Energy economy of Cooked Food

The amount of usable solar energy that reaches the 10% of the unused land mass on earth per year is around 10^24-10^25 Joules. We may make an estimate of the total energy required to cook food for the world’s population of 5 billion assuming that one requires (on an average) the equivalent of boiling one liter of water per individual per day. This amounts to using about 10^17-10^18 Joules per year or roughly 10^14-10^15 watt hours per year.

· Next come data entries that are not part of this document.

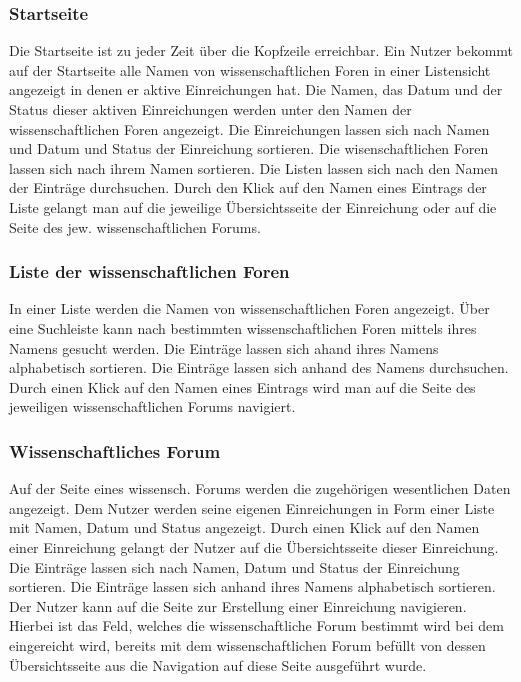 \subsubsection{Startseite}
\begin{description}
    \XXitem{} Die Startseite ist zu jeder Zeit über die Kopfzeile erreichbar.
     Ein Nutzer bekommt auf der Startseite alle Namen von wissenschaftlichen Foren
    in einer Listensicht angezeigt in denen er aktive Einreichungen hat.
    Die Namen, das Datum und der Status dieser aktiven Einreichungen werden unter den Namen der wissenschaftlichen
    Foren angezeigt.
     Die Einreichungen lassen sich nach Namen und Datum und Status
    der Einreichung sortieren. Die wisenschaftlichen Foren lassen sich nach ihrem Namen sortieren.
     Die Listen lassen sich nach den Namen der Einträge durchsuchen.
    \XXitem{} Durch den Klick auf den Namen eines Eintrags der Liste gelangt man auf die jeweilige Übersichtsseite
    der Einreichung oder auf die Seite des jew. wissenschaftlichen Forums.
\end{description}

\subsubsection{Liste der wissenschaftlichen Foren}
\begin{description}
    \XXitem{} In einer Liste werden die Namen von wissenschaftlichen Foren angezeigt.
     Über eine Suchleiste kann nach bestimmten wissenschaftlichen Foren mittels
    ihres Namens gesucht werden.
     Die Einträge lassen sich ahand ihres Namens alphabetisch sortieren.
     Die Einträge lassen sich anhand des Namens durchsuchen.
     Durch einen Klick auf den Namen eines Eintrags wird man auf die Seite des
    jeweiligen wissenschaftlichen Forums navigiert.
\end{description}

\subsubsection{Wissenschaftliches Forum}
\begin{description}
     Auf der Seite eines wissensch. Forums werden die zugehörigen wesentlichen Daten
    angezeigt. %
     Dem Nutzer werden seine eigenen Einreichungen in Form einer Liste mit Namen, Datum und Status
    angezeigt.
     Durch einen Klick auf den Namen einer Einreichung gelangt der Nutzer auf die Übersichtsseite
    dieser Einreichung.
     Die Einträge lassen sich nach Namen, Datum und Status
    der Einreichung sortieren.
     Die Einträge lassen sich anhand ihres Namens alphabetisch sortieren.
    \XXitem{} Der Nutzer kann auf die Seite zur Erstellung einer Einreichung navigieren. Hierbei ist
    das Feld, welches die wissenschaftliche Forum bestimmt wird bei dem eingereicht wird, bereits mit
    dem wissenschaftlichen Forum befüllt von dessen Übersichtsseite aus die Navigation auf diese
    Seite ausgeführt wurde.
\end{description}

This would mean that that we would be using about a part per million of the solar energy simply for cooking food and about 0.01% of the present total energy requirement of the world. In economonically advantaged families we begin to use use much more energy for our food. It may not be much but every drop unboiled water helps in minimizing energy squandering. Saving on energy on cooked food becomes absolutely necessary and easily achievable since and other living beings do not depend on cooked food. But this is another issue.